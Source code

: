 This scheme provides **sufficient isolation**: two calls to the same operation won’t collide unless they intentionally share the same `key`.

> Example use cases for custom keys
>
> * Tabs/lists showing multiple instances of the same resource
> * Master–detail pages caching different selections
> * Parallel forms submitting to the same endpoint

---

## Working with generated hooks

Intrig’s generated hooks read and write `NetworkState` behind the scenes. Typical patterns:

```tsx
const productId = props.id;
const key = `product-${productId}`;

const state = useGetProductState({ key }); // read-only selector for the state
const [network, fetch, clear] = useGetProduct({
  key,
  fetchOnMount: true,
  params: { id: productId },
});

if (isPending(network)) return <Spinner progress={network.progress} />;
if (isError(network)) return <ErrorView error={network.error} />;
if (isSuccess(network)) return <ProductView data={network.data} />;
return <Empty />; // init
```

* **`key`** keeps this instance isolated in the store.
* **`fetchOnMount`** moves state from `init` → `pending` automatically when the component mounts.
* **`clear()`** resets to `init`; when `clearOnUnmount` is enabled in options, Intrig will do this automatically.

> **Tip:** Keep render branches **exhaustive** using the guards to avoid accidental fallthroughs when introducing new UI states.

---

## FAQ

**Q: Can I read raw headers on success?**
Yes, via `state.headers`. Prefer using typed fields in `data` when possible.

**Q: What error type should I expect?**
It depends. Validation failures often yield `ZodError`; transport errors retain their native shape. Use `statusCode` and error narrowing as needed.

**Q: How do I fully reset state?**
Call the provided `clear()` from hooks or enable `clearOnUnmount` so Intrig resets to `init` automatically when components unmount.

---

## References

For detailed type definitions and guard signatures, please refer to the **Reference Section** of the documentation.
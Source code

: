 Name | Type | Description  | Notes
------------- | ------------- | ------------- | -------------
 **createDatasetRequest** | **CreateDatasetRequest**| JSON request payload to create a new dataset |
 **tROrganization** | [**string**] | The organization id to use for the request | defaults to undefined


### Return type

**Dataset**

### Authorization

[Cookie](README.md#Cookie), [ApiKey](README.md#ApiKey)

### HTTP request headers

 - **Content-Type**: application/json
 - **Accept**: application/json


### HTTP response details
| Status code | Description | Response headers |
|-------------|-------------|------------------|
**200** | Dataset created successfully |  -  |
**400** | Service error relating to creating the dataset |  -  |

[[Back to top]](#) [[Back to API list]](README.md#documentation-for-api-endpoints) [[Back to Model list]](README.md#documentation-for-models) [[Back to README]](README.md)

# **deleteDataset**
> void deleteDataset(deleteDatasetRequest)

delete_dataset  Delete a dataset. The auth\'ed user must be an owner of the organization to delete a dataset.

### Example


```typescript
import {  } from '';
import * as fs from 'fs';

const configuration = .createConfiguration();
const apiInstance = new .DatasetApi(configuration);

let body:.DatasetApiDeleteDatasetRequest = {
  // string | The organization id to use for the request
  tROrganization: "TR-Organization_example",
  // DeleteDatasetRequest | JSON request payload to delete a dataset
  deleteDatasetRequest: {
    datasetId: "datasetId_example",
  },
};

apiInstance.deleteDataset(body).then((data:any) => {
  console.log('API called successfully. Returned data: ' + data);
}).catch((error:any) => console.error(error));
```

● **REQUIRED WORK**:
When you answer, set down the entries above precisely as they read.

● **ANSWER TO THE PROBLEM**:
Source code

: This scheme provides **sufficient isolation**: two calls to the same operation won’t collide unless they intentionally share the same `key`.

> Example use cases for custom keys
>
> * Tabs/lists showing multiple instances of the same resource
> * Master–detail pages caching different selections
> * Parallel forms submitting to the same endpoint

---

## Working with generated hooks

Intrig’s generated hooks read and write `NetworkState` behind the scenes. Typical patterns:

```tsx
const productId = props.id;
const key = `product-${productId}`;

const state = useGetProductState({ key }); // read-only selector for the state
const [network, fetch, clear] = useGetProduct({
  key,
  fetchOnMount: true,
  params: { id: productId },
});

if (isPending(network)) return <Spinner progress={network.progress} />;
if (isError(network)) return <ErrorView error={network.error} />;
if (isSuccess(network)) return <ProductView data={network.data} />;
return <Empty />; // init
```

* **`key`** keeps this instance isolated in the store.
* **`fetchOnMount`** moves state from `init` → `pending` automatically when the component mounts.
* **`clear()`** resets to `init`; when `clearOnUnmount` is enabled in options, Intrig will do this automatically.

> **Tip:** Keep render branches **exhaustive** using the guards to avoid accidental fallthroughs when introducing new UI states.

---

## FAQ

**Q: Can I read raw headers on success?**
Yes, via `state.headers`. Prefer using typed fields in `data` when possible.

**Q: What error type should I expect?**
It depends. Validation failures often yield `ZodError`; transport errors retain their native shape. Use `statusCode` and error narrowing as needed.

**Q: How do I fully reset state?**
Call the provided `clear()` from hooks or enable `clearOnUnmount` so Intrig resets to `init` automatically when components unmount.

---

## References

For detailed type definitions and guard signatures, please refer to the **Reference Section** of the documentation.
Source code

: Name | Type | Description  | Notes
------------- | ------------- | ------------- | -------------
 **createDatasetRequest** | **CreateDatasetRequest**| JSON request payload to create a new dataset |
 **tROrganization** | [**string**] | The organization id to use for the request | defaults to undefined


### Return type

**Dataset**

### Authorization

[Cookie](README.md#Cookie), [ApiKey](README.md#ApiKey)

### HTTP request headers

 - **Content-Type**: application/json
 - **Accept**: application/json


### HTTP response details
| Status code | Description | Response headers |
|-------------|-------------|------------------|
**200** | Dataset created successfully |  -  |
**400** | Service error relating to creating the dataset |  -  |

[[Back to top]](#) [[Back to API list]](README.md#documentation-for-api-endpoints) [[Back to Model list]](README.md#documentation-for-models) [[Back to README]](README.md)

# **deleteDataset**
> void deleteDataset(deleteDatasetRequest)

delete_dataset  Delete a dataset. The auth\'ed user must be an owner of the organization to delete a dataset.

### Example


```typescript
import {  } from '';
import * as fs from 'fs';

const configuration = .createConfiguration();
const apiInstance = new .DatasetApi(configuration);

let body:.DatasetApiDeleteDatasetRequest = {
  // string | The organization id to use for the request
  tROrganization: "TR-Organization_example",
  // DeleteDatasetRequest | JSON request payload to delete a dataset
  deleteDatasetRequest: {
    datasetId: "datasetId_example",
  },
};

apiInstance.deleteDataset(body).then((data:any) => {
  console.log('API called successfully. Returned data: ' + data);
}).catch((error:any) => console.error(error));
```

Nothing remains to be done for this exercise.